No, what I’m talking about is primarily the companionship; the kind of nearness you can’t get from another bloke, unless of course you’re wired that way, which I’m firmly not. I’ve been single for a few years now, but I do remember quite clearly how great it feels to have someone there. I miss the feeling of hope, strength, and purpose.

But I’m “disabled.” I don’t work as a result, and have no idea when or perhaps even if that’s going to be a proper thing that I can realistically, consistently actually do. I’ve never had an official job, only cash-in-hand type jobs that I somehow was able to do some millenia ago, oh and volunteer work a couple of years ago, which sadly did not last too long.

My point? I think it’s common for a man to measure his worth based on how much money he makes, so what happens when a man makes no money but instead relies on the income luckily provided to him by his government? How much am I worth, now? A woman wants security. Money offers security. Sure, I can clobber some robber’s head with an assortment of workout equipment, or just go it alone with lefty and righty, but I can’t go around beating up the council when they demand rent, or my ISP, when they decide they want their money; apparently it’s illegal.
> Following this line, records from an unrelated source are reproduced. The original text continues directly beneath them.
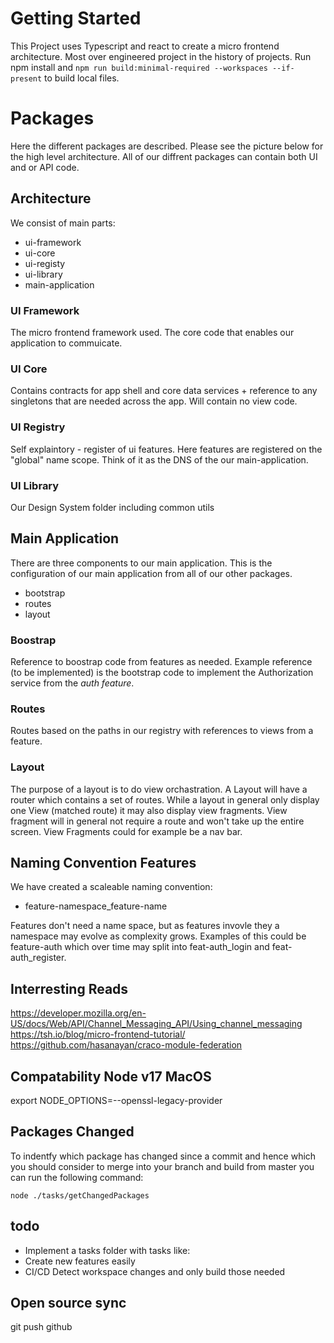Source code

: # Getting Started
This Project uses Typescript and react to create a micro frontend architecture. Most over engineered project in the history of projects. Run npm install and `npm run build:minimal-required --workspaces --if-present` to build local files.

# Packages
Here the different packages are described. Please see the picture below for the high level architecture. All of our diffrent packages can contain both UI and or API code.

## Architecture
We consist of main parts:

- ui-framework
- ui-core
- ui-registy
- ui-library
- main-application

### UI Framework
The micro frontend framework used. The core code that enables our application to commuicate.

### UI Core
Contains contracts for app shell and core data services + reference to any singletons that are needed across the app. Will contain no view code.

### UI Registry
Self explaintory - register of ui features. Here features are registered on the "global" name scope. Think of it as the DNS of the our main-application.

### UI Library
Our Design System folder including common utils

## Main Application
There are three components to our main application. This is the configuration of our main application from all of our other packages.

- bootstrap
- routes
- layout

### Boostrap
Reference to boostrap code from features as needed. Example reference (to be implemented) is the bootstrap code to implement the Authorization service from the *auth feature*.

### Routes
Routes based on the paths in our registry with references to views from a feature.

### Layout
The purpose of a layout is to do view orchastration. A Layout will have a router which contains a set of routes. While a layout in general only display one View (matched route) it may also display view fragments. View fragment will in general not require a route and won't take up the entire screen. View Fragments could for example be a nav bar.

## Naming Convention Features
We have created a scaleable naming convention:

- feature-namespace_feature-name

Features don't need a name space, but as features invovle they a namespace may evolve as complexity grows. Examples of this could be feature-auth which over time may split into feat-auth_login and feat-auth_register.

## Interresting Reads
https://developer.mozilla.org/en-US/docs/Web/API/Channel_Messaging_API/Using_channel_messaging
https://tsh.io/blog/micro-frontend-tutorial/
https://github.com/hasanayan/craco-module-federation

## Compatability Node v17 MacOS
export NODE_OPTIONS=--openssl-legacy-provider

## Packages Changed
To indentfy which package has changed since a commit and hence which you should consider to merge into your branch and build from master you can run the following command: 

`node ./tasks/getChangedPackages`

## todo
- Implement a tasks folder with tasks like:
- Create new features easily
- CI/CD Detect workspace changes and only build those needed

## Open source sync
git push github

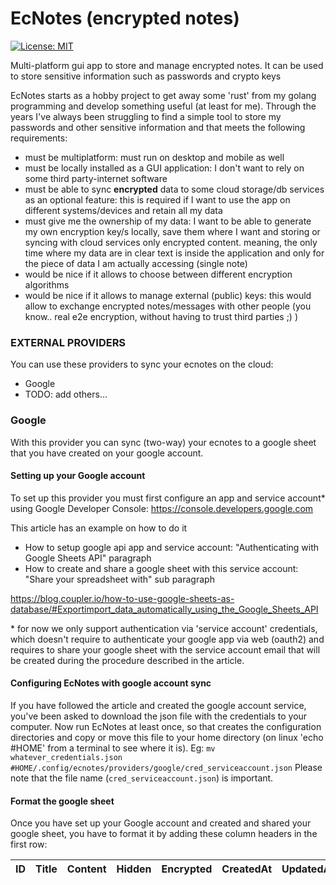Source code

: # EcNotes (encrypted notes)
[![License: MIT](https://img.shields.io/badge/License-MIT-yellow.svg)](./LICENSE)

Multi-platform gui app to store and manage encrypted notes. It can be used to store sensitive information such as passwords and crypto keys

EcNotes starts as a hobby project to get away some 'rust' from my golang programming and develop something useful (at least for me).
Through the years I've always been struggling to find a simple tool to store my passwords and other sensitive information and that meets the following requirements:

- must be multiplatform: must run on desktop and mobile as well
- must be locally installed as a GUI application: I don't want to rely on some third party-internet software
- must be able to sync **encrypted** data to some cloud storage/db services as an optional feature: this is required if I want to use the app on different systems/devices and retain all my data
- must give me the ownership of my data: I want to be able to generate my own encryption key/s locally, save them where I want and storing or syncing with cloud services only encrypted content. meaning, the only time where my data are in clear text is inside the application and only for the piece of data I am actually accessing (single note)
- would be nice if it allows to choose between different encryption algorithms
- would be nice if it allows to manage external (public) keys: this would allow to exchange encrypted notes/messages with other people (you know.. real e2e encryption, without having to trust third parties ;) )

### EXTERNAL PROVIDERS
You can use these providers to sync your ecnotes on the cloud:

- Google
- TODO: add others...

### Google
With this provider you can sync (two-way) your ecnotes to a google sheet that you have created on your google account.

#### Setting up your Google account
To set up this provider you must first configure an app and service account* using Google Developer Console:
https://console.developers.google.com

This article has an example on how to do it 
- How to setup google api app and service account: "Authenticating with Google Sheets API" paragraph
- How to create and share a google sheet with this service account: "Share your spreadsheet with" sub paragraph

https://blog.coupler.io/how-to-use-google-sheets-as-database/#Exportimport_data_automatically_using_the_Google_Sheets_API

\* for now we only support authentication via 'service account' credentials, which doesn't require to authenticate your google app via web (oauth2) and requires to share your google sheet with the service account email that will be created during the procedure described in the article.

#### Configuring EcNotes with google account sync
If you have followed the article and created the google account service, you've been asked to download the json file with the credentials to your computer. 
Now run EcNotes at least once, so that creates the configuration directories and copy or move this file to your home directory (on linux 'echo #HOME' from a terminal to see where it is). Eg: 
`mv whatever_credentials.json #HOME/.config/ecnotes/providers/google/cred_serviceaccount.json`
Please note that the file name (`cred_serviceaccount.json`) is important.


#### Format the google sheet
Once you have set up your Google account and created and shared your google sheet, you have to format it by adding these column headers in the first row:

| ID | Title | Content | Hidden | Encrypted | CreatedAt|UpdatedAt |
|----|-------|---------|--------|-----------|----------|----------|


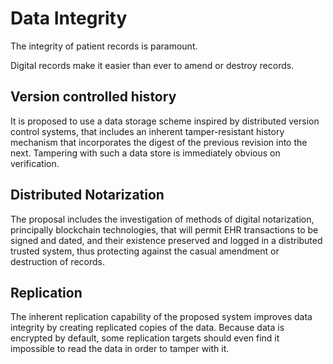 # Data Integrity

The integrity of patient records is paramount.

Digital records make it easier than ever to amend or destroy records.

## Version controlled history

It is proposed to use a data storage scheme inspired by distributed version
control systems, that includes an inherent tamper-resistant history mechanism
that incorporates the digest of the previous revision into the next. Tampering
with such a data store is immediately obvious on verification.

## Distributed Notarization

The proposal includes the investigation of methods of digital notarization, 
principally blockchain technologies, that will permit EHR transactions to be
signed and dated, and their existence preserved and logged in a distributed
trusted system, thus protecting against the casual amendment or destruction of
records.

## Replication

The inherent replication capability of the proposed system improves data
integrity by creating replicated copies of the data. Because data is encrypted
by default, some replication targets should even find it impossible to read the
data in order to tamper with it.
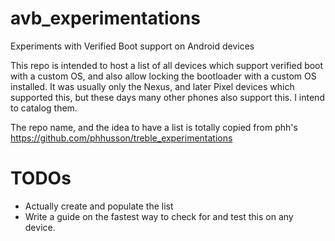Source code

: # avb_experimentations
Experiments with Verified Boot support on Android devices

This repo is intended to host a list of all devices which support verified boot with a custom OS, and also allow locking the bootloader with a custom OS installed.
It was usually only the Nexus, and later Pixel devices which supported this, but these days many other phones also support this.
I intend to catalog them.

The repo name, and the idea to have a list is totally copied from phh's https://github.com/phhusson/treble_experimentations

# TODOs
* Actually create and populate the list
* Write a guide on the fastest way to check for and test this on any device.
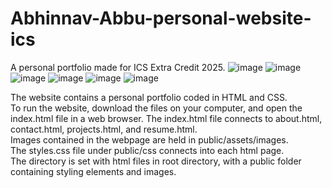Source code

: # Abhinnav-Abbu-personal-website-ics
A personal portfolio made for ICS Extra Credit 2025.
![image](https://github.com/user-attachments/assets/5659374e-b894-4631-9b9f-b382eac8d4c5)
![image](https://github.com/user-attachments/assets/73c3a2f8-1a7e-4ea0-9205-3141d5bfd5b5)
![image](https://github.com/user-attachments/assets/2a4493b1-5cf7-455e-9110-d56825791c61)
![image](https://github.com/user-attachments/assets/a8b512d4-ff14-4fcf-bbbe-76806da200d6)
![image](https://github.com/user-attachments/assets/299552e7-ed13-497e-9590-268ab858beaf)
![image](https://github.com/user-attachments/assets/fc782c27-5868-4467-a715-1719e330f8e3)

The website contains a personal portfolio coded in HTML and CSS.   
To run the website, download the files on your computer, and open the index.html file in a web browser. The index.html file connects to about.html, contact.html, projects.html, and resume.html.  
Images contained in the webpage are held in public/assets/images.  
The styles.css file under public/css connects into each html page.   
The directory is set with html files in root directory, with a public folder containing styling elements and images.  
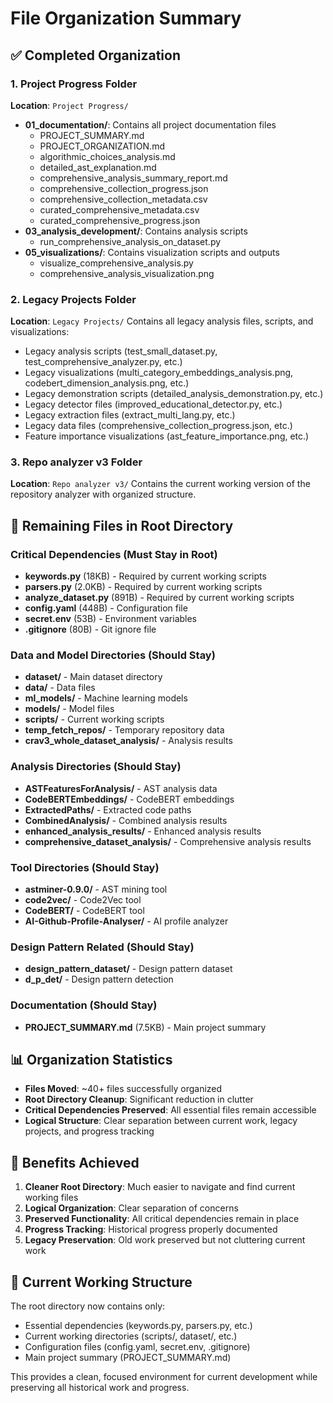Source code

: # File Organization Summary

## ✅ Completed Organization

### 1. Project Progress Folder
**Location**: `Project Progress/`
- **01_documentation/**: Contains all project documentation files
  - PROJECT_SUMMARY.md
  - PROJECT_ORGANIZATION.md
  - algorithmic_choices_analysis.md
  - detailed_ast_explanation.md
  - comprehensive_analysis_summary_report.md
  - comprehensive_collection_progress.json
  - comprehensive_collection_metadata.csv
  - curated_comprehensive_metadata.csv
  - curated_comprehensive_progress.json
- **03_analysis_development/**: Contains analysis scripts
  - run_comprehensive_analysis_on_dataset.py
- **05_visualizations/**: Contains visualization scripts and outputs
  - visualize_comprehensive_analysis.py
  - comprehensive_analysis_visualization.png

### 2. Legacy Projects Folder
**Location**: `Legacy Projects/`
Contains all legacy analysis files, scripts, and visualizations:
- Legacy analysis scripts (test_small_dataset.py, test_comprehensive_analyzer.py, etc.)
- Legacy visualizations (multi_category_embeddings_analysis.png, codebert_dimension_analysis.png, etc.)
- Legacy demonstration scripts (detailed_analysis_demonstration.py, etc.)
- Legacy detector files (improved_educational_detector.py, etc.)
- Legacy extraction files (extract_multi_lang.py, etc.)
- Legacy data files (comprehensive_collection_progress.json, etc.)
- Feature importance visualizations (ast_feature_importance.png, etc.)

### 3. Repo analyzer v3 Folder
**Location**: `Repo analyzer v3/`
Contains the current working version of the repository analyzer with organized structure.

## 🔄 Remaining Files in Root Directory

### Critical Dependencies (Must Stay in Root)
- **keywords.py** (18KB) - Required by current working scripts
- **parsers.py** (2.0KB) - Required by current working scripts
- **analyze_dataset.py** (891B) - Required by current working scripts
- **config.yaml** (448B) - Configuration file
- **secret.env** (53B) - Environment variables
- **.gitignore** (80B) - Git ignore file

### Data and Model Directories (Should Stay)
- **dataset/** - Main dataset directory
- **data/** - Data files
- **ml_models/** - Machine learning models
- **models/** - Model files
- **scripts/** - Current working scripts
- **temp_fetch_repos/** - Temporary repository data
- **crav3_whole_dataset_analysis/** - Analysis results

### Analysis Directories (Should Stay)
- **ASTFeaturesForAnalysis/** - AST analysis data
- **CodeBERTEmbeddings/** - CodeBERT embeddings
- **ExtractedPaths/** - Extracted code paths
- **CombinedAnalysis/** - Combined analysis results
- **enhanced_analysis_results/** - Enhanced analysis results
- **comprehensive_dataset_analysis/** - Comprehensive analysis results

### Tool Directories (Should Stay)
- **astminer-0.9.0/** - AST mining tool
- **code2vec/** - Code2Vec tool
- **CodeBERT/** - CodeBERT tool
- **AI-Github-Profile-Analyser/** - AI profile analyzer

### Design Pattern Related (Should Stay)
- **design_pattern_dataset/** - Design pattern dataset
- **d_p_det/** - Design pattern detection

### Documentation (Should Stay)
- **PROJECT_SUMMARY.md** (7.5KB) - Main project summary

## 📊 Organization Statistics

- **Files Moved**: ~40+ files successfully organized
- **Root Directory Cleanup**: Significant reduction in clutter
- **Critical Dependencies Preserved**: All essential files remain accessible
- **Logical Structure**: Clear separation between current work, legacy projects, and progress tracking

## 🎯 Benefits Achieved

1. **Cleaner Root Directory**: Much easier to navigate and find current working files
2. **Logical Organization**: Clear separation of concerns
3. **Preserved Functionality**: All critical dependencies remain in place
4. **Progress Tracking**: Historical progress properly documented
5. **Legacy Preservation**: Old work preserved but not cluttering current work

## 🔧 Current Working Structure

The root directory now contains only:
- Essential dependencies (keywords.py, parsers.py, etc.)
- Current working directories (scripts/, dataset/, etc.)
- Configuration files (config.yaml, secret.env, .gitignore)
- Main project summary (PROJECT_SUMMARY.md)

This provides a clean, focused environment for current development while preserving all historical work and progress.

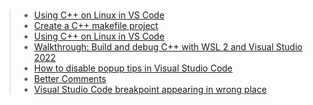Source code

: ###
>- [Using C++ on Linux in VS Code](https://code.visualstudio.com/docs/cpp/config-linux)
>- [Create a C++ makefile project](https://learn.microsoft.com/en-us/cpp/build/reference/creating-a-makefile-project?view=msvc-170)
>- [Using C++ on Linux in VS Code](https://code.visualstudio.com/docs/cpp/config-linux)
>- [Walkthrough: Build and debug C++ with WSL 2 and Visual Studio 2022](https://learn.microsoft.com/en-us/cpp/build/walkthrough-build-debug-wsl2?view=msvc-170)
>- [How to disable popup tips in Visual Studio Code](https://blog.shawnhyde.com/post/2019/02/16/how-to-disable-popup-tips-in-visual-studio-code)
>- [Better Comments](https://marketplace.visualstudio.com/items?itemName=aaron-bond.better-comments)
>- [Visual Studio Code breakpoint appearing in wrong place](https://stackoverflow.com/questions/50765353/visual-studio-code-breakpoint-appearing-in-wrong-place)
I’m told it doesn’t matter how much money a man makes, but the older I get, the more I feel it truly does matter. A woman doesn’t want to provide for the man, and fair play to them—I get it—but what happens to someone like me? I suppose I should be grateful that I do have money, and I wouldn’t say I’m poor either, but none-the-less, I do not have a job, and my income is only through benefits, therefore, my desirability seems to sink to the deepest depths of something really deep.

I know there are situations in which two people might find each other and see past all this bullshit, but I find this a rare occurrence, particularly for the man. For some reason, it seems OK for the woman to be disabled by mental health problems, but the man gets overlooked. I’m sure I’m entirely wrong but this is an assumption based on an observation of the many single males with mental health issues, and the many taken women with mental health issues. I apologise for my pessimistic side looming over me, tonight.

Is this all in my head?

Truthfully, there are so, so many reasons why mental health problems are, well, a problem for relationships. There is, however, that one woman out there who gets it. That one woman is patient, understanding, and perhaps even has a little experience of such problems herself. That one woman still would love me for me, despite my downfalls that I never fucking asked for.

I did not ask to be disabled by this crap. This was not my choice. I have worked bloody hard to make the best of what I have, as little as that might seem to a normal person.